Botulinum toxin reduces both the strength and frequency of eyelid muscle contractions and therefore reduces the symptoms of blepharospasm. The effect of Botulinum toxin is not permanent, but usually lasts between 3 and 6 months. A low dose of botulinum toxin is used initially, and in most people that level is sufficient to provide relief of symptoms. Your doctor can adjust the dose of botulinum toxin as well as the time interval between injections based on your response to treatment. Usually, once an appropriate dose of botulinum toxin has been determined, the dose and time interval between injections will be constant for further treatments. People often know when the beneficial effects of botulinum toxin treatment subside and that another course of treatment is required.
How does Botulinum toxin manage hemifacial spasm?
As with blepharospasm, botulinum toxin reduces both the strength and frequency of contractions of the affected muscles and therefore reduces the symptoms of hemifacial spasm. In addition to injections around the eye, injecting the region around the mouth may be enough to stop any lower face movement. If not, cheek muscles can also be injected.
How is botulinum toxin given?
Botulinum toxin is given by injection. The volume administered in each injection is very small – typically 0.1 ml or less – and is injected with a fine needle into the muscles around the eye and/or face that are causing the increased blinking or spasms.
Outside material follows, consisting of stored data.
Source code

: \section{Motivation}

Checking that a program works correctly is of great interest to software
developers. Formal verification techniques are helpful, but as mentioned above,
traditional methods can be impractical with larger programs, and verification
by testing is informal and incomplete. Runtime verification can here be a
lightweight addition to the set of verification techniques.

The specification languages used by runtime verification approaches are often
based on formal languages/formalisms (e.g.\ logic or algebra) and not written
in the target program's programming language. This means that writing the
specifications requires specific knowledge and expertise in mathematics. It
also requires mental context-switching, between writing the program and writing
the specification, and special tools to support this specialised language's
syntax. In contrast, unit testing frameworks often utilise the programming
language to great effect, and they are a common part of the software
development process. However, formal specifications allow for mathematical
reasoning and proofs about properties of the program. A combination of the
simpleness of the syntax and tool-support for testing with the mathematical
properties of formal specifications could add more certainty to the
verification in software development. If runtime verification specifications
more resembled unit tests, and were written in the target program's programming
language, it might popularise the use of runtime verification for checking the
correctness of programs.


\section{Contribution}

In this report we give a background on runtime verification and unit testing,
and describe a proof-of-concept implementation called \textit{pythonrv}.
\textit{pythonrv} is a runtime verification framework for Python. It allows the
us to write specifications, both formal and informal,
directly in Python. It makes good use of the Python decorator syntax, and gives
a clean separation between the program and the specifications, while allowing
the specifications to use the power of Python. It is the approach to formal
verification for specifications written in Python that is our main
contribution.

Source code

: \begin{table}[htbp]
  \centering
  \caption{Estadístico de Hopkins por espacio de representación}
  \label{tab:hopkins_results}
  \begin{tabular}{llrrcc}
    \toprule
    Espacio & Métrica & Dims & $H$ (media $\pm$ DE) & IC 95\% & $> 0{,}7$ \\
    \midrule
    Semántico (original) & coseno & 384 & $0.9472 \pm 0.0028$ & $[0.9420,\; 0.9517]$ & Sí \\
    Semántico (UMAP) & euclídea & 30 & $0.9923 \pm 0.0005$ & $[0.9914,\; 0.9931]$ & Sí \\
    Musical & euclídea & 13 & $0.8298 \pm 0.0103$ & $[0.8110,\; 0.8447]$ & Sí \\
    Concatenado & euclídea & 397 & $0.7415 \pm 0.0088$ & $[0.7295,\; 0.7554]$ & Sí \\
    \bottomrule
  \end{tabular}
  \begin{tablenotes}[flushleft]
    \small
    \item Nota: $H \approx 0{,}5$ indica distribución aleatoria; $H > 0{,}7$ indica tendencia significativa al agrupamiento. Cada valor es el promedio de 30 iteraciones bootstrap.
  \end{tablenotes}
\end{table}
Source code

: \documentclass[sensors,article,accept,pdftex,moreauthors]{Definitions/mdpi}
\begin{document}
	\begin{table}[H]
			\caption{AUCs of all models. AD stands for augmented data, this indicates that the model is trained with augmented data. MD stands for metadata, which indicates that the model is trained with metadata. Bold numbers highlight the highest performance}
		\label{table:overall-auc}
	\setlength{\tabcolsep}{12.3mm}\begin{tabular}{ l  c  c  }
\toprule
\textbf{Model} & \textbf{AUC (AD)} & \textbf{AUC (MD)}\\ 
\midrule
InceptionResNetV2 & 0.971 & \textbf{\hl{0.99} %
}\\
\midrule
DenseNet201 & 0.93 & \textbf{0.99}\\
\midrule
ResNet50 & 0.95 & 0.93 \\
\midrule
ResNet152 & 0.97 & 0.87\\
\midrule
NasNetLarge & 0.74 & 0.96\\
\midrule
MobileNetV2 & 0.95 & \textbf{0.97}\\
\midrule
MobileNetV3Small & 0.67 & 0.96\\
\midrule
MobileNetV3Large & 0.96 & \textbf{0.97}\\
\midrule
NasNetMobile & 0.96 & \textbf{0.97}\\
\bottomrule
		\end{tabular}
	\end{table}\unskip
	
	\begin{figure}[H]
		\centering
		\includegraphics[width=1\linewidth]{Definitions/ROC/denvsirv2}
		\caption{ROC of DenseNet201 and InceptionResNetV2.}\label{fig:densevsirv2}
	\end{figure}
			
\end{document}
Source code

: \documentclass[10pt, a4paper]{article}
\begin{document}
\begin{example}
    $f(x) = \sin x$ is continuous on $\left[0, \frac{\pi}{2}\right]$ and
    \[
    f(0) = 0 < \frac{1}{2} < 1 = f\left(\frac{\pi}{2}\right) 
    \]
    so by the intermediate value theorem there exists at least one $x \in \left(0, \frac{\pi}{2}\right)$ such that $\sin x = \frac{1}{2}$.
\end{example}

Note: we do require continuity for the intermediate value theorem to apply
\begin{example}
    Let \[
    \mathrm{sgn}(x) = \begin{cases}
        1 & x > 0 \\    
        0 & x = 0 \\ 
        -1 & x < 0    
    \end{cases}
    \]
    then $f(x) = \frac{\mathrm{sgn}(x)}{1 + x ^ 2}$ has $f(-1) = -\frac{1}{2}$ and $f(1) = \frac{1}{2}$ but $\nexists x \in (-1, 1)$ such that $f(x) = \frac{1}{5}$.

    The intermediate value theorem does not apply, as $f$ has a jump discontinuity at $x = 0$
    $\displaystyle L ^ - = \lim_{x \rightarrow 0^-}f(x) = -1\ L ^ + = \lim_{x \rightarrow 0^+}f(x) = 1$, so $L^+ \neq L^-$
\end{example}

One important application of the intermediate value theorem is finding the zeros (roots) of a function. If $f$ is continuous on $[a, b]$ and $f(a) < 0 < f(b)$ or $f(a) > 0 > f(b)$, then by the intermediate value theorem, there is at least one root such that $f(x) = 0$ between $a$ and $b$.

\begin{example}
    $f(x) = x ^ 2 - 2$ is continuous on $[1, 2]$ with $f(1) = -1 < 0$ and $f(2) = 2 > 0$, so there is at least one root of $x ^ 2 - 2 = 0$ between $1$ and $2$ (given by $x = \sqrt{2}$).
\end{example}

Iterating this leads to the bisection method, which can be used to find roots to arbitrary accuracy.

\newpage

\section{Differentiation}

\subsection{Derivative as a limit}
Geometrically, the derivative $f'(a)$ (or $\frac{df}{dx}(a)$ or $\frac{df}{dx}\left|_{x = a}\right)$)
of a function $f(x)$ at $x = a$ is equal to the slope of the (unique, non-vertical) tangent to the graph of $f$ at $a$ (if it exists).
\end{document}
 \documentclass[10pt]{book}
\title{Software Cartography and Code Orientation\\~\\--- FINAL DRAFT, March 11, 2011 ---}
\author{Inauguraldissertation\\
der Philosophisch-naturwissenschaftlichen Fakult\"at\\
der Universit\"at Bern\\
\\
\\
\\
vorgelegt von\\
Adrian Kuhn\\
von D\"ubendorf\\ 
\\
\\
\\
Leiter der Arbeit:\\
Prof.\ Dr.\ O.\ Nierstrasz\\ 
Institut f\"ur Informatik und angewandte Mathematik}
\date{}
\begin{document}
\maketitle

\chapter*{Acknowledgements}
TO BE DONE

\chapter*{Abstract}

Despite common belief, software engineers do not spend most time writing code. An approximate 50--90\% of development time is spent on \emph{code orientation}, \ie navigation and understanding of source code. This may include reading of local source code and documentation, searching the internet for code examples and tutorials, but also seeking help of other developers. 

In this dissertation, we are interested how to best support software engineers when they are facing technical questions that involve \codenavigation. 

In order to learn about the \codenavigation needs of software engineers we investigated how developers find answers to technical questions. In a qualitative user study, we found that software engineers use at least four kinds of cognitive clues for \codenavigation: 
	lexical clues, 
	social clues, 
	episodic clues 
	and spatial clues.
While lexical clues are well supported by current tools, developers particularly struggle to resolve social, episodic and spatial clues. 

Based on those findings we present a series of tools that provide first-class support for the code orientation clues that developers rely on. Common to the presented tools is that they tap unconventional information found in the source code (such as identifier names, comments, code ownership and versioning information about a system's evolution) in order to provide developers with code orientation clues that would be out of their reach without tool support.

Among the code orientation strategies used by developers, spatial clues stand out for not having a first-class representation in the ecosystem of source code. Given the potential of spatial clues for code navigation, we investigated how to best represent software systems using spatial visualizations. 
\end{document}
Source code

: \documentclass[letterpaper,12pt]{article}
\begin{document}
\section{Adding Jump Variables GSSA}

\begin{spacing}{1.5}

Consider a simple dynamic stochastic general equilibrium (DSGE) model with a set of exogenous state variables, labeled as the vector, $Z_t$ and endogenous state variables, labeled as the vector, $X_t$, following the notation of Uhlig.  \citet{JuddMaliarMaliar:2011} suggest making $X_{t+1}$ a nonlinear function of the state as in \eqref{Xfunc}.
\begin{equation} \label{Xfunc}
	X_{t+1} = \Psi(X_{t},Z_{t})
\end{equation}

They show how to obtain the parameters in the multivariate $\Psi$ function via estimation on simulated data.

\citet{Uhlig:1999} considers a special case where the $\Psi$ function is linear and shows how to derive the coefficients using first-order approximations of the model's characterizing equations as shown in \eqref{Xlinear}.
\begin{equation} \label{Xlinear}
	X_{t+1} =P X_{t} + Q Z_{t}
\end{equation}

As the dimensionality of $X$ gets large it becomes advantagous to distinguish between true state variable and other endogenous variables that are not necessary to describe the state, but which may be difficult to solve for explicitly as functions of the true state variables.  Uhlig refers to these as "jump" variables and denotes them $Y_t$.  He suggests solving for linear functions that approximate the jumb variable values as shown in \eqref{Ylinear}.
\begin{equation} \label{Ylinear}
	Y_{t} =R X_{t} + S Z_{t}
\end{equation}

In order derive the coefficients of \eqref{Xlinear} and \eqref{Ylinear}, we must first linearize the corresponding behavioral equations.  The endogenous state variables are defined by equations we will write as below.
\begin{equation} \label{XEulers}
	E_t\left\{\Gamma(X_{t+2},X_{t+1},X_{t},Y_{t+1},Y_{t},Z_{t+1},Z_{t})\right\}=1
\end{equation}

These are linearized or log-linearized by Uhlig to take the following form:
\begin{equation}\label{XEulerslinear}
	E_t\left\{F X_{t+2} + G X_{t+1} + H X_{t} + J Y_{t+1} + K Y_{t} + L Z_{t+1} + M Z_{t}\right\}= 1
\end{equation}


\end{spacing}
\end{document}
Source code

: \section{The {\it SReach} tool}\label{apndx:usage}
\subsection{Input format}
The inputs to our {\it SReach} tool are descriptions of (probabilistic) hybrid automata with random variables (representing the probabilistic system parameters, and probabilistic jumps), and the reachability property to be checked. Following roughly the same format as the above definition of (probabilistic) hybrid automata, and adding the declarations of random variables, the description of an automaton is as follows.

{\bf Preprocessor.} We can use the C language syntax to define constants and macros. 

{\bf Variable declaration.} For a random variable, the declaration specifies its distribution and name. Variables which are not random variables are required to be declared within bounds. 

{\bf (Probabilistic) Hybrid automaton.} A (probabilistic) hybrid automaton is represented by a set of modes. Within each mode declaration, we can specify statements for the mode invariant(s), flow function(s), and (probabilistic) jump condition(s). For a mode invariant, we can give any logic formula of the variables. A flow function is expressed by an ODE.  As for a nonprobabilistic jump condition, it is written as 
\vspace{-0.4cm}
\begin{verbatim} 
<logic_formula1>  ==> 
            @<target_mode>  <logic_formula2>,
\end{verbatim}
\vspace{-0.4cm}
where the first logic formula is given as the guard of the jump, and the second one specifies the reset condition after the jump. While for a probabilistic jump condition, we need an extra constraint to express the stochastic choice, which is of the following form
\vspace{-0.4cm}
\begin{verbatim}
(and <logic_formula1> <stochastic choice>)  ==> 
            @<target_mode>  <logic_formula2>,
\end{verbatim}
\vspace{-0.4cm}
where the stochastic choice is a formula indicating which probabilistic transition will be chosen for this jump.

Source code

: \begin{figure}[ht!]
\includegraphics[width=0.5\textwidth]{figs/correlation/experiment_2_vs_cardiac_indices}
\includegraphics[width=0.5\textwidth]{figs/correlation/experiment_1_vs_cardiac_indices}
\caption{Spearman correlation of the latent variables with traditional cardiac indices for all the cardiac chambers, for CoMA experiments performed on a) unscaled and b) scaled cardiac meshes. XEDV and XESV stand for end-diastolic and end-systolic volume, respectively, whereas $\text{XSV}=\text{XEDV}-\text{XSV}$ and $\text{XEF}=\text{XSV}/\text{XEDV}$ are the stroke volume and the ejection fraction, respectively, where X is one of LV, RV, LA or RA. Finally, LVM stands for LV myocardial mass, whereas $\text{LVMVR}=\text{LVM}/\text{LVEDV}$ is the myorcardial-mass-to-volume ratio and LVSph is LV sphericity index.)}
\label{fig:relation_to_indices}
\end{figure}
The number and location of injections can be altered depending on the success of initial treatment. Your doctor may vary the injection technique in order to optimise your treatment outcome. Figures 1 and 2 illustrate the possible injection sites for blepharospasm and hemifacial spasm.
Like all injections, there is some discomfort and it is commonly described as being like an ant bite. Placing a cold pack over the area for injection prior to, and after, treatment may help minimise the discomfort.
Figure 1: Typical injection sites for blepharospasm.
Figure 2:Typical injection sites for hemifacial spasm. Sites will vary from person to person.
How long can I be treated with botulinum toxin?
Treatments can be repeated as long as your condition responds to botulinum toxin and you do not have any serious allergic reactions or other significant side effects to the treatment.
Although most people continue to respond to botulinum toxin, some people have experienced a diminished response over time. This could be caused by changes in the condition. Identifying and injecting the affected muscle can be difficult and is complicated by the changing pattern of muscle involvement and progression of the disorder. If the pattern of muscle activity changes, new affected muscles may need to be treated and/or a change in dose may be required.
Expectations of treatment can also change over time. It may appear that the first botulinum toxin injection was more helpful than subsequent injections. This may be because the condition was quite severe when the first injection was given. Subsequent injections are usually given before the condition becomes that severe again. Therefore, the relief experienced with subsequent injections may not seem as dramatic as first time.
Dr Hollenbach has been accredited for therapeutic use of botulinum toxin in the specific treatment of blepharospasm and hemifacial spasm. He is the only ophthalmologist, ophthalmic surgeon, or oculoplastic surgeon in Newcastle to be registered for the therapeutic use of botulinum toxin and has been doing botulinum toxin injections for patients with these afflictions for more than 20 years.